Refactor key management

[pgrange]

⚠️ Disclaimer:

• Being my first time with Kotlin, code might not be very idiomatic;
• It might be the case that this topic is already somewhere in your roadmap and you might have given it some though about some target architecture that could be very different from what I propose here;
• I've done my best to carefully craft each commit but, please, feel free to share any suggestion that could make this PR easier to review;
• any other feedback you can think of are welcome.

Why

I'm planning to explore alternative implementations of a KeyManager and especially what can be done with hardware. As a pre-requisite, I believe some refactoring is needed to ensure that:

1. the KeyManager interface is fully agnostic to the key material implementation (currently there are some dependencies to DeterministicWallet);
2. private key material does not leak outside LocalKeyManager (currently DeterministicWallet.PrivateKey appears in Transactions, KeyManager, Channel, Bolt3Derivation, RouteBlinding for instance.
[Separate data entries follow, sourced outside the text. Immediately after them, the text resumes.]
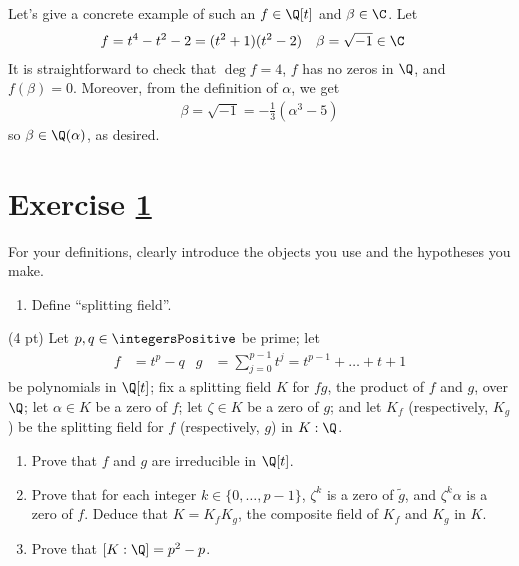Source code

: {Let's give a concrete example of such an $f \in \Q[t]$ and $\beta \in \C$. Let
\begin{align*}
f
&=
t^{4} - t^{2} - 2
=
(t^{2} + 1) (t^{2} - 2)
&
\beta
&=
\sqrt{-1}
\in
\C
\end{align*}
It is straightforward to check that $\deg f = 4$, $f$ has no zeros in $\Q$, and $f(\beta) = 0$. Moreover, from the definition of $\alpha$, we get
\begin{align*}
\beta
=
\sqrt{-1}
=
-\frac{1}{3} (\alpha^{3} - 5)
\end{align*}
so $\beta \in \Q(\alpha)$, as desired.}%


\section{Exercise \ref{sec : e02q3}}
\label{sec : e02q3}

\noindent{}For your definitions, clearly introduce the objects you use and the hypotheses you make.
\begin{enumerate}[label=(\alph*)]
\item\label{itm : e02q3a} Define ``splitting field''.
\end{enumerate}
(4 pt) Let $p, q \in \integersPositive$ be prime; let
\begin{align*}
f
&=
t^{p} - q
&
g
&=
\sum_{j = 0}^{p - 1} t^{j}
=
t^{p - 1} + \ldots + t + 1
\end{align*}
be polynomials in $\Q[t]$; fix a splitting field $K$ for $f g$, the product of $f$ and $g$, over $\Q$; let $\alpha \in K$ be a zero of $f$; let $\zeta \in K$ be a zero of $g$; and let $K_{f}$ (respectively, $K_{g}$) be the splitting field for $f$ (respectively, $g$) in $K : \Q$.
\begin{enumerate}[resume, label=(\alph*)]
\item\label{itm : e02q3b} Prove that $f$ and $g$ are irreducible in $\Q[t]$. 
\item\label{itm : e02q3c} Prove that for each integer $k \in \{0, \ldots, p - 1\}$, $\zeta^{k}$ is a zero of $\tilde{g}$, and $\zeta^{k} \alpha$ is a zero of $f$. Deduce that $K = K_{f} K_{g}$, the composite field of $K_{f}$ and $K_{g}$ in $K$.
\item\label{itm : e02q3d} Prove that $[K : \Q] = p^{2} - p$. 
\end{enumerate}

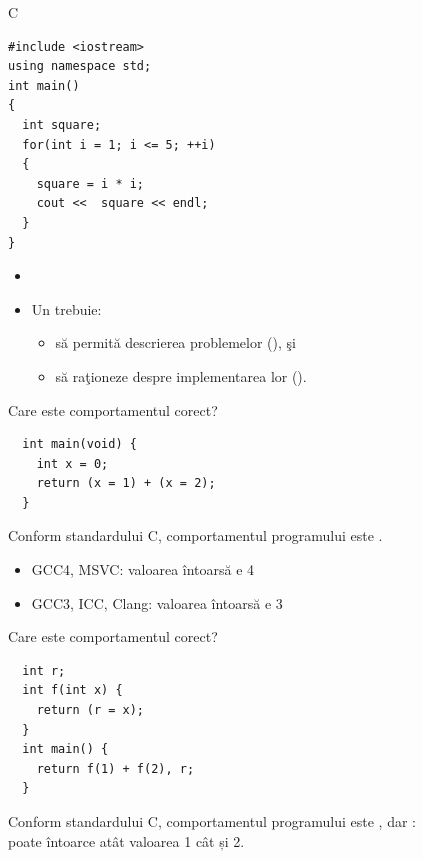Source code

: \documentclass[xcolor=x11names,compress,10pt]{beamer}
\begin{document}
\begin{frame}[fragile]{C}
\begin{verbatim}
#include <iostream> 
using namespace std;
int main() 
{
  int square; 
  for(int i = 1; i <= 5; ++i)
  { 
    square = i * i;
    cout <<  square << endl; 
  }
}
\end{verbatim}

\begin{itemize}
	\pause \vspace{-.4cm}
	\item {} \pause {}
	\vspace{.2cm}
	\pause
	\item Un  trebuie:
	\begin{itemize}
		\item s\u a permit\u a descrierea problemelor (), \c si
		\item s\u a ra\c tioneze despre implementarea lor ().
	\end{itemize}
\end{itemize}

\end{frame}

\begin{frame}[fragile]{Care este comportamentul corect?}

\begin{verbatim}
  int main(void) {
    int x = 0;
    return (x = 1) + (x = 2);
  }
\end{verbatim}
Conform standardului C, comportamentul programului este .
\begin{itemize}
\item GCC4, MSVC: valoarea întoarsă e \alert{4}
\item GCC3, ICC, Clang: valoarea întoarsă e \alert{3}
\end{itemize}
\end{frame}

\begin{frame}[fragile]{Care este comportamentul corect?}

\begin{verbatim}
  int r; 
  int f(int x) {
    return (r = x);
  }
  int main() {
    return f(1) + f(2), r;
  }
\end{verbatim}

 Conform standardului C, comportamentul programului este , dar :\\
poate întoarce atât valoarea \alert{1} cât și \alert{2}.
\end{frame}
\end{document}
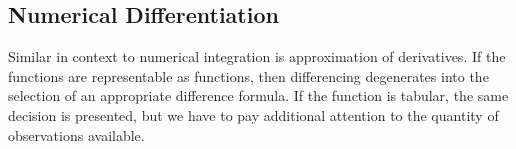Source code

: \subsection{Numerical Differentiation}
Similar in context to numerical integration is approximation of derivatives.   
If the functions are representable as functions, then differencing degenerates into the selection of an appropriate difference formula.
If the function is tabular, the same decision is presented, but we have to pay additional attention to the quantity of observations available.

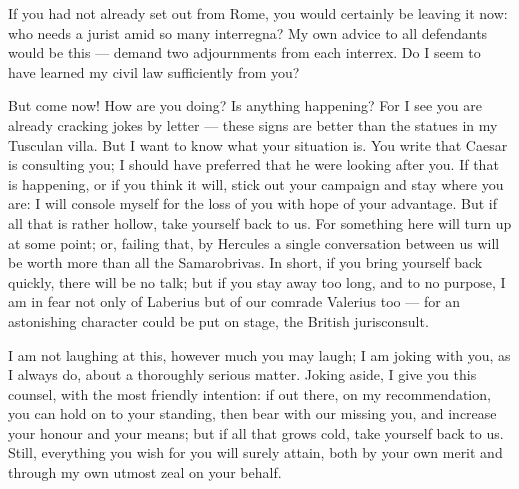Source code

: 

 If you had not already set out from Rome, you would certainly be leaving it now: who needs a jurist amid so many interregna? My own advice to all defendants would be this --- demand two adjournments from each interrex. Do I seem to have learned my civil law sufficiently from you?

 But come now! How are you doing? Is anything happening? For I see you are already cracking jokes by letter --- these signs are better than the statues in my Tusculan villa. But I want to know what your situation is. You write that Caesar is consulting you; I should have preferred that he were looking after you. If that is happening, or if you think it will, stick out your campaign and stay where you are: I will console myself for the loss of you with hope of your advantage. But if all that is rather hollow, take yourself back to us. For something here will turn up at some point; or, failing that, by Hercules a single conversation between us will be worth more than all the Samarobrivas. In short, if you bring yourself back quickly, there will be no talk; but if you stay away too long, and to no purpose, I am in fear not only of Laberius but of our comrade Valerius too --- for an astonishing character could be put on stage, the British jurisconsult.

 I am not laughing at this, however much you may laugh; I am joking with you, as I always do, about a thoroughly serious matter. Joking aside, I give you this counsel, with the most friendly intention: if out there, on my recommendation, you can hold on to your standing, then bear with our missing you, and increase your honour and your means; but if all that grows cold, take yourself back to us. Still, everything you wish for you will surely attain, both by your own merit and through my own utmost zeal on your behalf.
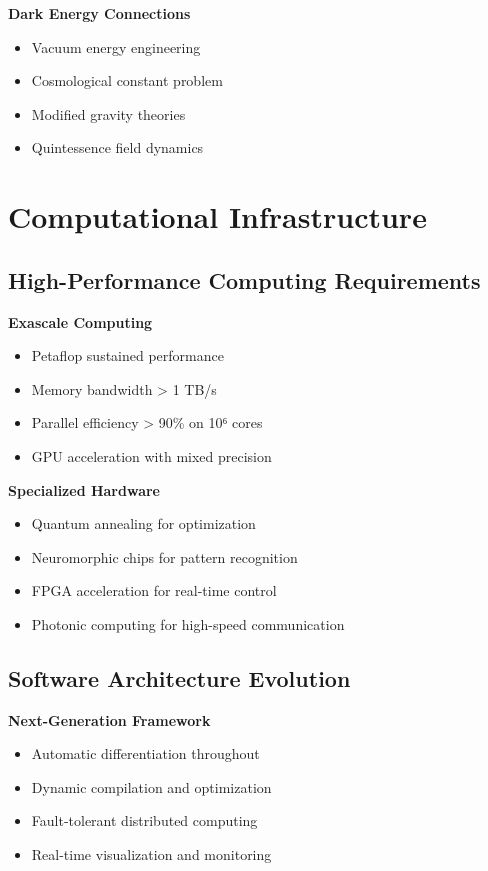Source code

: \documentclass[11pt]{article}
\begin{document}
\textbf{Dark Energy Connections}
\begin{itemize}
\item Vacuum energy engineering
\item Cosmological constant problem
\item Modified gravity theories
\item Quintessence field dynamics
\end{itemize}

\section{Computational Infrastructure}

\subsection{High-Performance Computing Requirements}

\textbf{Exascale Computing}
\begin{itemize}
\item Petaflop sustained performance
\item Memory bandwidth > 1 TB/s
\item Parallel efficiency > 90\% on 10⁶ cores
\item GPU acceleration with mixed precision
\end{itemize}

\textbf{Specialized Hardware}
\begin{itemize}
\item Quantum annealing for optimization
\item Neuromorphic chips for pattern recognition
\item FPGA acceleration for real-time control
\item Photonic computing for high-speed communication
\end{itemize}

\subsection{Software Architecture Evolution}

\textbf{Next-Generation Framework}
\begin{itemize}
\item Automatic differentiation throughout
\item Dynamic compilation and optimization
\item Fault-tolerant distributed computing
\item Real-time visualization and monitoring
\end{itemize}
\end{document}
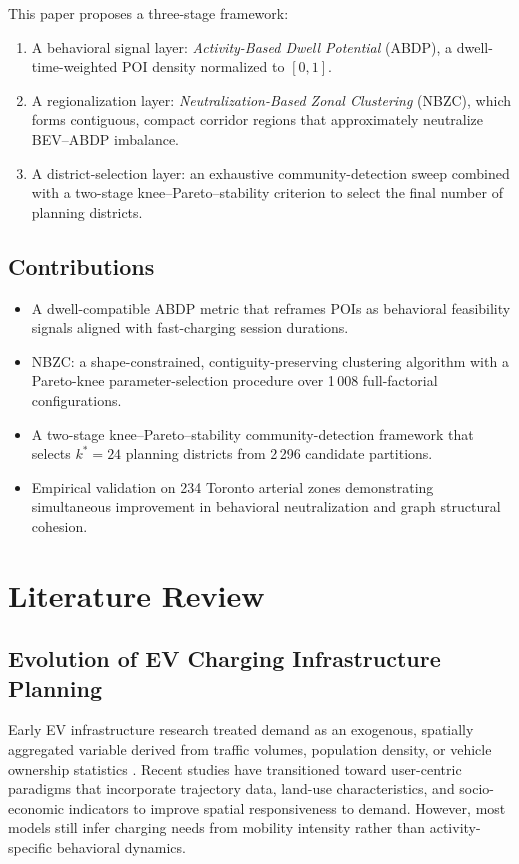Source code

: \documentclass[conference]{IEEEtran}
\begin{document}
This paper proposes a three-stage framework:
\begin{enumerate}[label=(\roman*)]
  \item A behavioral signal layer: \emph{Activity-Based Dwell Potential}
        (ABDP), a dwell-time-weighted POI density normalized to $[0,1]$.
  \item A regionalization layer: \emph{Neutralization-Based Zonal
        Clustering} (NBZC), which forms contiguous, compact corridor
        regions that approximately neutralize BEV--ABDP imbalance.
  \item A district-selection layer: an exhaustive community-detection
        sweep combined with a two-stage knee--Pareto--stability criterion
        to select the final number of planning districts.
\end{enumerate}

\subsection{Contributions}
\begin{itemize}
  \item A dwell-compatible ABDP metric that reframes POIs as behavioral
        feasibility signals aligned with fast-charging session durations.
  \item NBZC: a shape-constrained, contiguity-preserving clustering
        algorithm with a Pareto-knee parameter-selection procedure over
        1\,008 full-factorial configurations.
  \item A two-stage knee--Pareto--stability community-detection
        framework that selects $k^*=24$ planning districts from
        2\,296 candidate partitions.
  \item Empirical validation on 234 Toronto arterial zones demonstrating
        simultaneous improvement in behavioral neutralization and graph
        structural cohesion.
\end{itemize}

\section{Literature Review}

\subsection{Evolution of EV Charging Infrastructure Planning}
Early EV infrastructure research treated demand as an exogenous,
spatially aggregated variable derived from traffic volumes, population
density, or vehicle ownership statistics \cite{BIAN2022}.
Recent studies have transitioned toward user-centric paradigms that
incorporate trajectory data, land-use characteristics, and
socio-economic indicators to improve spatial responsiveness to demand.
However, most models still infer charging needs from mobility intensity
rather than activity-specific behavioral dynamics.
\end{document}
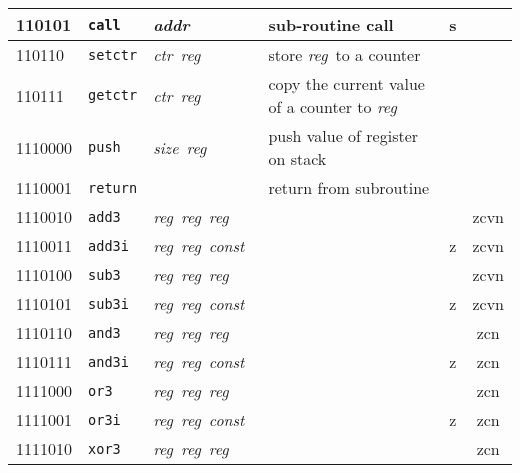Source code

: \documentclass[architecture]{compas2018}
\newcommand{\reg}{\textit{reg}}
\newcommand{\const}{\textit{const}}
\newcommand{\ctr}{\textit{ctr}}
\newcommand{\size}{\textit{size}}
\newcommand{\addr}{\textit{addr}}
\begin{document}
\begin{table}[!h]
\begin{center}
\begin{tabular}{|l|l|l|l|l|c|}
    \hline
    110101  & \texttt{call}   & \addr\                        & sub-routine call                                     & s    &             \\
    \hline
    110110  & \texttt{setctr} & \ctr\ \reg\                   & store \reg\ to a counter                             &      &             \\
    \hline
    110111  & \texttt{getctr} & \ctr\ \reg\                   & copy the current value of a counter to \reg\         &      &             \\
    \hline
    1110000 & \texttt{push}   & \size\ \reg\                  & push value of register on stack                      &      &             \\
    \hline
    1110001 & \texttt{return} &                               & return from subroutine                               &      &             \\
    \hline
    1110010 & \texttt{add3}   & \reg\ \reg\ \reg\             &                                                      &      & zcvn        \\
    \hline
    1110011 & \texttt{add3i}  & \reg\ \reg\ \const\           &                                                      & z    & zcvn        \\
    \hline
    1110100 & \texttt{sub3}   & \reg\ \reg\ \reg\             &                                                      &      & zcvn        \\
    \hline
    1110101 & \texttt{sub3i}  & \reg\ \reg\ \const\           &                                                      & z    & zcvn        \\
    \hline
    1110110 & \texttt{and3}   & \reg\  \reg\ \reg\            &                                                      &      & zcn         \\
    \hline
    1110111 & \texttt{and3i}  & \reg\ \reg\ \const\           &                                                      & {z}  & zcn         \\
    \hline
    1111000 & \texttt{or3}    & \reg\ \reg\ \reg\             &                                                      &      & zcn         \\
    \hline
    1111001 & \texttt{or3i}   & \reg\ \reg\ \const\           &                                                      & {z}  & zcn         \\
    \hline
    1111010 & \texttt{xor3}   & \reg\ \reg\ \reg\             &                                                      &      & zcn         \\

\end{tabular}
\end{center}
\end{table}
\end{document}
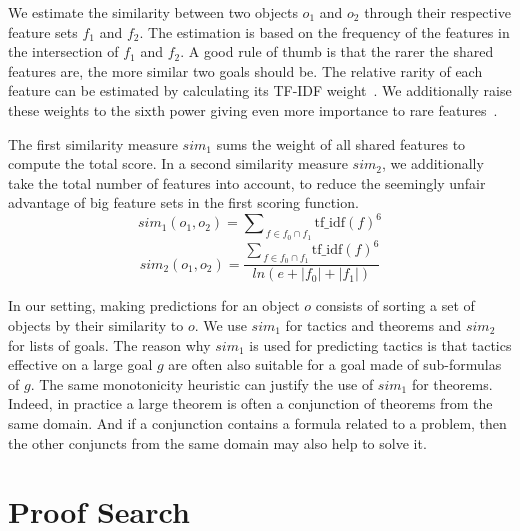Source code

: \documentclass[runningheads,a4paper,draft]{svjour3}
\begin{document}
We estimate the similarity between two objects $o_1$ and $o_2$
through their respective feature sets $f_1$ and $f_2$.
The estimation is based on the frequency of the features in the intersection of
$f_1$ and $f_2$. A good rule of thumb is that the rarer the shared features
are, the more similar two goals should be. The relative rarity of each feature
can be estimated by calculating its TF-IDF weight~\cite{Jones72astatistical}.
We additionally raise these weights to the sixth power giving
even more importance
to rare features~\cite{BlanchetteGKKU16}.

The first similarity measure $\mathit{sim}_1$ sums the weight of all shared
features to compute the total score.
In a second similarity measure $\mathit{sim}_2$, we additionally take
the total number of features into account, to reduce the seemingly unfair
advantage of big
feature sets in the first scoring function.
\[\mathit{sim}_1 (o_1, o_2) = {\sum\nolimits_{\,f \in f_0 \cap
f_1}{\mathrm{tf\_idf}(f)^{6}}}\]
\[\mathit{sim}_2 (o_1, o_2) = \frac{{\sum\nolimits_{\,f \in f_0 \cap
f_1}{\mathrm{tf\_idf}(f)^{6}}}}
{ln (e + |f_0| + |f_1|)}\]

In our setting, making predictions for an object $o$ consists of sorting a set
of objects by their similarity to $o$. We use $\mathit{sim}_1$ for tactics and theorems
and $\mathit{sim}_2$ for lists of goals. The reason why $\mathit{sim}_1$ is used for
predicting tactics is that tactics effective on a large goal $g$ are often also
suitable for a goal made of sub-formulas of $g$. The same monotonicity
heuristic can justify the use of $\mathit{sim}_1$ for theorems. Indeed, in practice a
large theorem is often a conjunction of theorems from the same domain.
And if a conjunction contains a formula related to a problem, then the other
conjuncts from the same domain may also help to solve it.


\section{Proof Search}\label{sec:proofsearch}
\end{document}

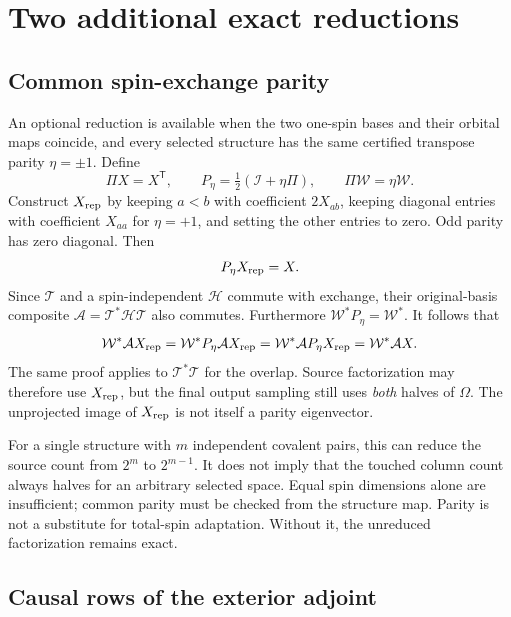 \documentclass[11pt,a4paper]{article}
\newcommand{\Tr}{^{\mathsf T}}
\newcommand{\Wa}{\mathcal W}
\newcommand{\Ta}{\mathcal T}
\newcommand{\Ha}{\mathcal H}
\newcommand{\Id}{\mathcal I}
\begin{document}
\section{Two additional exact reductions}

\subsection{Common spin-exchange parity}

An optional reduction is available when the two one-spin bases and their
orbital maps coincide, and every selected structure has the same certified
transpose parity $\eta=\pm1$. Define
\begin{equation}
 \Pi X=X\Tr,\qquad P_\eta=\tfrac12(\Id+\eta\Pi),\qquad
 \Pi\Wa=\eta\Wa.
\end{equation}
Construct $X_{\rm rep}$ by keeping $a<b$ with coefficient $2X_{ab}$,
keeping diagonal entries with coefficient $X_{aa}$ for $\eta=+1$, and
setting the other entries to zero. Odd parity has zero diagonal. Then
\begin{equation}
 P_\eta X_{\rm rep}=X.
\end{equation}
Since $\Ta$ and a spin-independent $\Ha$ commute with exchange,
their original-basis composite $\mathcal A=\Ta^*\Ha\Ta$ also commutes.
Furthermore $\Wa^*P_\eta=\Wa^*$. It follows that
\begin{equation}
 \Wa^*\mathcal A X_{\rm rep}
 =\Wa^*P_\eta\mathcal A X_{\rm rep}
 =\Wa^*\mathcal A P_\eta X_{\rm rep}
 =\Wa^*\mathcal A X.
\end{equation}
The same proof applies to $\Ta^*\Ta$ for the overlap. Source factorization
may therefore use $X_{\rm rep}$, but the final output sampling still uses
\emph{both} halves of $\Omega$. The unprojected image of $X_{\rm rep}$
is not itself a parity eigenvector.

For a single structure with $m$ independent covalent pairs, this can reduce
the source count from $2^m$ to $2^{m-1}$. It does not imply that the touched
column count always halves for an arbitrary selected space. Equal spin
dimensions alone are insufficient; common parity must be checked from the
structure map. Parity is not a substitute for total-spin adaptation.
Without it, the unreduced factorization remains exact.

\subsection{Causal rows of the exterior adjoint}
\end{document}
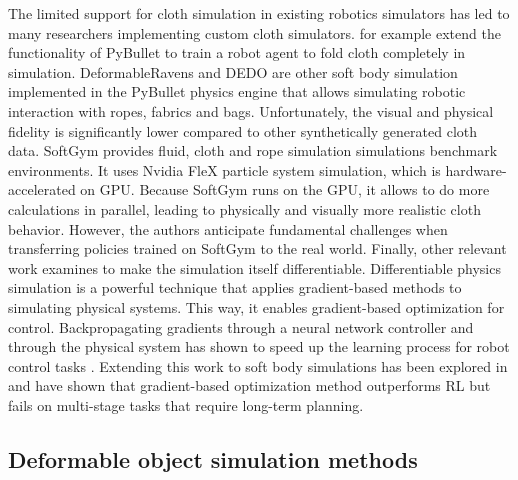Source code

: \documentclass[\home/main.tex]{subfiles}
\begin{document}
The limited support for cloth simulation in existing robotics simulators has led to many researchers implementing custom cloth simulators. \textcite{Matas2018} for example extend the functionality of PyBullet to train a robot agent to fold cloth completely in simulation. DeformableRavens \autocite{seita2021learning} and DEDO \autocite{dedo} are other soft body simulation implemented in the PyBullet physics engine that allows simulating robotic interaction with ropes, fabrics and bags. Unfortunately, the visual and physical fidelity is significantly lower compared to other synthetically generated cloth data. SoftGym \autocite{softgym} provides fluid, cloth and rope simulation simulations benchmark environments. It uses Nvidia FleX particle system simulation, which is hardware-accelerated on \gls{GPU}. Because SoftGym runs on the \gls{GPU}, it allows to do more calculations in parallel, leading to physically and visually more realistic cloth behavior. However, the authors anticipate fundamental challenges when transferring policies trained on SoftGym to the real world. Finally, other relevant work examines to make the simulation itself differentiable. Differentiable physics simulation is a powerful technique that applies gradient-based methods to simulating physical systems. This way, it enables gradient-based optimization for control.
Backpropagating gradients through a neural network controller and through the physical system has shown to speed up the learning process for robot control tasks \autocite{Degrave2019}. Extending this work to soft body simulations has been explored in \autocite{liang2019differentiable,huang2021plasticinelab} and have shown that gradient-based optimization method outperforms RL but fails on multi-stage tasks that require long-term planning.

\subsection{Deformable object simulation methods} \label{subsec:lit_cloth_sim}
\end{document}
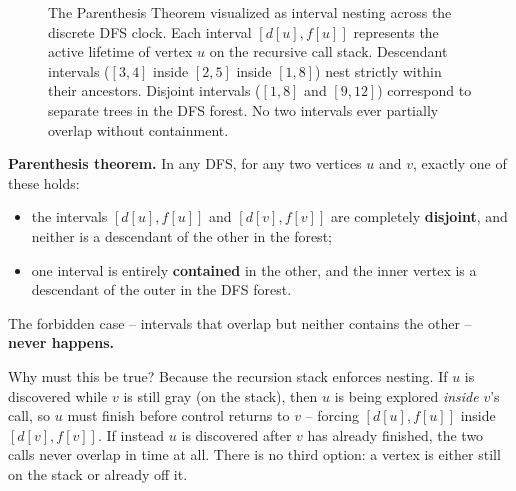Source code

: \begin{figure}[h]
\caption{The Parenthesis Theorem visualized as interval nesting across the discrete DFS clock. Each interval $[d[u], f[u]]$ represents the active lifetime of vertex $u$ on the recursive call stack. Descendant intervals ($[3,4]$ inside $[2,5]$ inside $[1,8]$) nest strictly within their ancestors. Disjoint intervals ($[1,8]$ and $[9,12]$) correspond to separate trees in the DFS forest. No two intervals ever partially overlap without containment.}
\label{ch22:dfs-parenthesis}
\end{figure}

\begin{formalbox}
\textbf{Parenthesis theorem.} In any DFS, for any two vertices $u$ and $v$,
exactly one of these holds:
\begin{itemize}
\item the intervals $[d[u],f[u]]$ and $[d[v],f[v]]$ are completely
\textbf{disjoint}, and neither is a descendant of the other in the forest;
\item one interval is entirely \textbf{contained} in the other, and the inner
vertex is a descendant of the outer in the DFS forest.
\end{itemize}
The forbidden case -- intervals that overlap but neither contains the other --
\textbf{never happens.}
\end{formalbox}

Why must this be true? Because the recursion stack enforces nesting. If $u$ is
discovered while $v$ is still gray (on the stack), then $u$ is being explored
\emph{inside} $v$'s call, so $u$ must finish before control returns to $v$ --
forcing $[d[u],f[u]]$ inside $[d[v],f[v]]$. If instead $u$ is discovered after
$v$ has already finished, the two calls never overlap in time at all. There is no
third option: a vertex is either still on the stack or already off it.

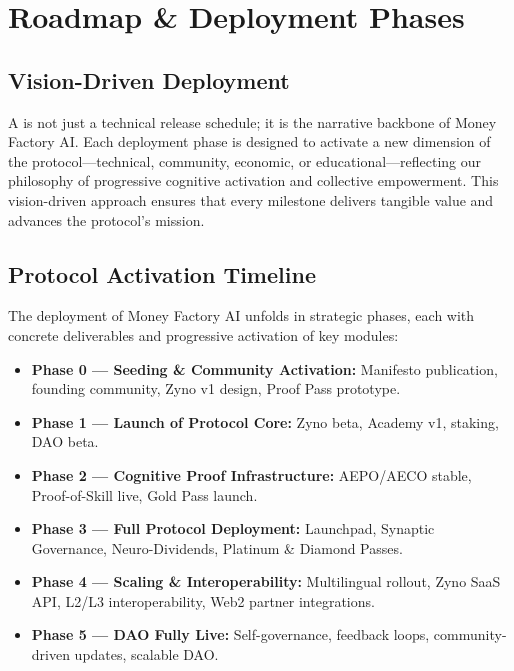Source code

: 
\section{Roadmap \& Deployment Phases}

\subsection{Vision-Driven Deployment}
A  is not just a technical release schedule; it is the narrative backbone of Money Factory AI. Each deployment phase is designed to activate a new dimension of the protocol—technical, community, economic, or educational—reflecting our philosophy of progressive cognitive activation and collective empowerment. This vision-driven approach ensures that every milestone delivers tangible value and advances the protocol’s mission.

\subsection{Protocol Activation Timeline}
The deployment of Money Factory AI unfolds in strategic phases, each with concrete deliverables and progressive activation of key modules:

\begin{itemize}
  \item \textbf{Phase 0 — Seeding \& Community Activation:} Manifesto publication, founding community, Zyno v1 design, Proof Pass prototype.
  \item \textbf{Phase 1 — Launch of Protocol Core:} Zyno beta, Academy v1, staking, DAO beta.
  \item \textbf{Phase 2 — Cognitive Proof Infrastructure:} AEPO/AECO stable, Proof-of-Skill\texttrademark{} live, Gold Pass launch.
  \item \textbf{Phase 3 — Full Protocol Deployment:} Launchpad, Synaptic Governance, Neuro-Dividends\texttrademark{}, Platinum \& Diamond Passes.
  \item \textbf{Phase 4 — Scaling \& Interoperability:} Multilingual rollout, Zyno SaaS API, L2/L3 interoperability, Web2 partner integrations.
  \item \textbf{Phase 5 — DAO Fully Live:} Self-governance, feedback loops, community-driven updates, scalable DAO.
\end{itemize}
I've noticed key material is way more concealed in eclair-core (the android-phoenix branch).

What

In the target architecture, the user application would be in charge of instantiating the LocalKeyManager as it's the application (or any lightning-kmp client for that matter) that's in charge of initiating, backing up or restoring the key material (in the form of a seed for instance). Then the application trusts lightning-kmp for the lightning logic, lightning-kmp using some abstract KeyManager implemented by LocalKeyManager:

block-beta
columns 3
Start(("User")) space:2
u2a<[" "]>(down) space:2

Application                                            a2l<["uses"]>(right)       LNKMP["Lighning Logic"]
downAgain<["Instantiates"]>(down) space                                l2k<["uses"]>(down)
LocalKeyManager                                 k2l<["delegates"]>(left) KeyManager 

style Start fill:#969;

That way, we may replace LocalKeyManager by alternative implementations like, for instance, a HardwareKeyManager or a WhateverKeyManager:

block-beta
columns 3
LNKMP["Lighning Logic"]:3
KeyManager:3
LocalKeyManager HardwareKeyManager WhateverKeyManager

How

To limit the exposure of the key material, I've decided to create PrivateKeyDescriptor and ExtendedPrivateKeyDescriptor which are two interfaces, describing a private key that can be implemented to suit different crypto engines.

I've only implemented them interfaces for the LocalKeyManager. LocalKeyManager and the local package is the only places where such keys can be instantiated and private key material used for cryptography.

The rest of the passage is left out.